Despite minor adjustments in 1919, the line’s essence remained. After 1947 partition of India, Pakistan claimed the British side as its border, but Afghanistan rejected it as illegitimate. Since then, the Durand Line has remained a source of tension—contested, fenced, and unresolved. Durand line split Pashtun lands between Afghanistan and Pakistan. This region is home to about 50 million people. Partition of this land sparked Afghanistan’s ‘Pashtunistan’ ambitions for a greater homeland. In the 1950s–60s, Afghanistan supported anti-Pakistan rebels and opposed Pakistan at the UN. The 1979 Soviet invasion turned the border into a jihad route, with Mujahideen trained in Pakistan. In the 1990s, Pakistan backed the Taliban to secure influence in Kabul, but after 9/11, the same border became a militant corridor for Al-Qaeda and the TTP.

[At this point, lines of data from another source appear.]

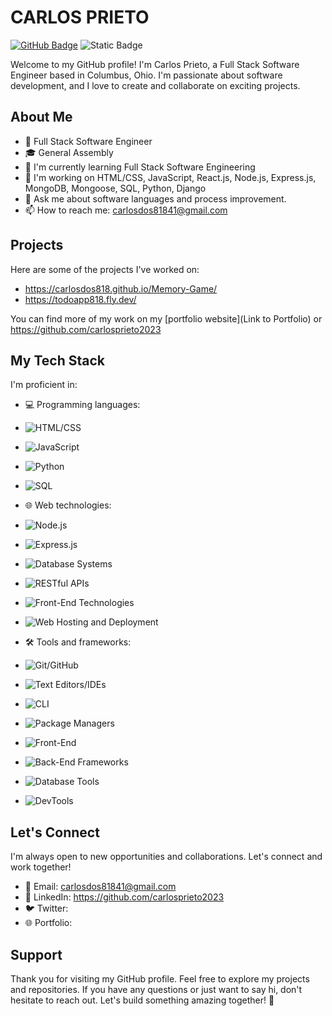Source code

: # CARLOS PRIETO

[![GitHub Badge](https://img.shields.io/github/followers/carlosprieto2023?label=Follow&style=social)](https://github.com/carlosprieto2023)
![Static Badge](https://img.shields.io/badge/https%3A%2F%2Fwww.linkedin.com%2Fin%2Fcarlos-prieto0991%2F)


Welcome to my GitHub profile! I'm Carlos Prieto, a Full Stack Software Engineer based in Columbus, Ohio. I'm passionate about software development, and I love to create and collaborate on exciting projects.

## About Me

- 💼 Full Stack Software Engineer
- 🎓 General Assembly
- 🌱 I'm currently learning Full Stack Software Engineering
- 🔭 I'm working on HTML/CSS, JavaScript, React.js, Node.js, Express.js, MongoDB, Mongoose, SQL, Python, Django
- 💬 Ask me about software languages and process improvement.
- 📫 How to reach me: carlosdos81841@gmail.com

## Projects

Here are some of the projects I've worked on:

- https://carlosdos818.github.io/Memory-Game/
- https://todoapp818.fly.dev/


You can find more of my work on my [portfolio website](Link to Portfolio) or https://github.com/carlosprieto2023

## My Tech Stack

I'm proficient in:

- 💻 Programming languages:
- ![HTML/CSS](https://img.shields.io/badge/HTML%2FCSS-blue?logo=html5&logoColor=white)
- ![JavaScript](https://img.shields.io/badge/JavaScript-yellow?logo=javascript&logoColor=white)
- ![Python](https://img.shields.io/badge/Python-green?logo=python&logoColor=white)
- ![SQL](https://img.shields.io/badge/SQL-orange?logo=mysql&logoColor=white)



- 🌐 Web technologies:
- ![Node.js](https://img.shields.io/badge/Node.js-brightgreen?logo=node.js&logoColor=white)
- ![Express.js](https://img.shields.io/badge/Express.js-yellow?logo=express&logoColor=white)
- ![Database Systems](https://img.shields.io/badge/Database%20Systems-blue?logo=mysql&logoColor=white)
- ![RESTful APIs](https://img.shields.io/badge/RESTful%20APIs-orange?logo=rest&logoColor=white)
- ![Front-End Technologies](https://img.shields.io/badge/Front--End%20Technologies-lightblue)
- ![Web Hosting and Deployment](https://img.shields.io/badge/Web%20Hosting%20%26%20Deployment-purple)


- 🛠️ Tools and frameworks:
- ![Git/GitHub](https://img.shields.io/badge/Git%2FGitHub-black?logo=github)
- ![Text Editors/IDEs](https://img.shields.io/badge/Text%20Editors%2FIDEs-blue?logo=visualstudiocode)
- ![CLI](https://img.shields.io/badge/CLI-black?logo=powershell)
- ![Package Managers](https://img.shields.io/badge/Package%20Managers-brown?logo=npm)
- ![Front-End](https://img.shields.io/badge/Front--End%20Libraries%20and%20Frameworks-teal?logo=html5)
- ![Back-End Frameworks](https://img.shields.io/badge/Back--End%20Frameworks-green?logo=express)
- ![Database Tools](https://img.shields.io/badge/Database%20Management%20Tools-blueviolet?logo=mysql)
- ![DevTools](https://img.shields.io/badge/Web%20Development%20DevTools-orange?logo=chrome)


## Let's Connect

I'm always open to new opportunities and collaborations. Let's connect and work together!

- 📧 Email: carlosdos81841@gmail.com
- 👔 LinkedIn: https://github.com/carlosprieto2023
- 🐦 Twitter: 
- 🌐 Portfolio: 

## Support

Thank you for visiting my GitHub profile. Feel free to explore my projects and repositories. If you have any questions or just want to say hi, don't hesitate to reach out. Let's build something amazing together! 🚀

In this context, the US withdrawal from Afghanistan has left a strategic vacuum that the United States is struggling to fill. Washington is seeking regional support. Pakistan, with its location, experience in Afghanistan, and formidable intelligence services, is reemerging as a key player. The US’s belated attempt to recover the Bagram base is a sign of this. In the absence of a credible alternative, Islamabad is once again becoming the default partner. Growing tensions between the United States and India. While Washington has long invested in this Indo-Pacific partnership, economic disagreements, visa issues, and New Delhi’s rapprochement with Moscow and then Beijing are complicating the relationship. The “Make in India” program, seen as competitive, adds to these tensions. In this context, Pakistan is regaining its value as a balancing force.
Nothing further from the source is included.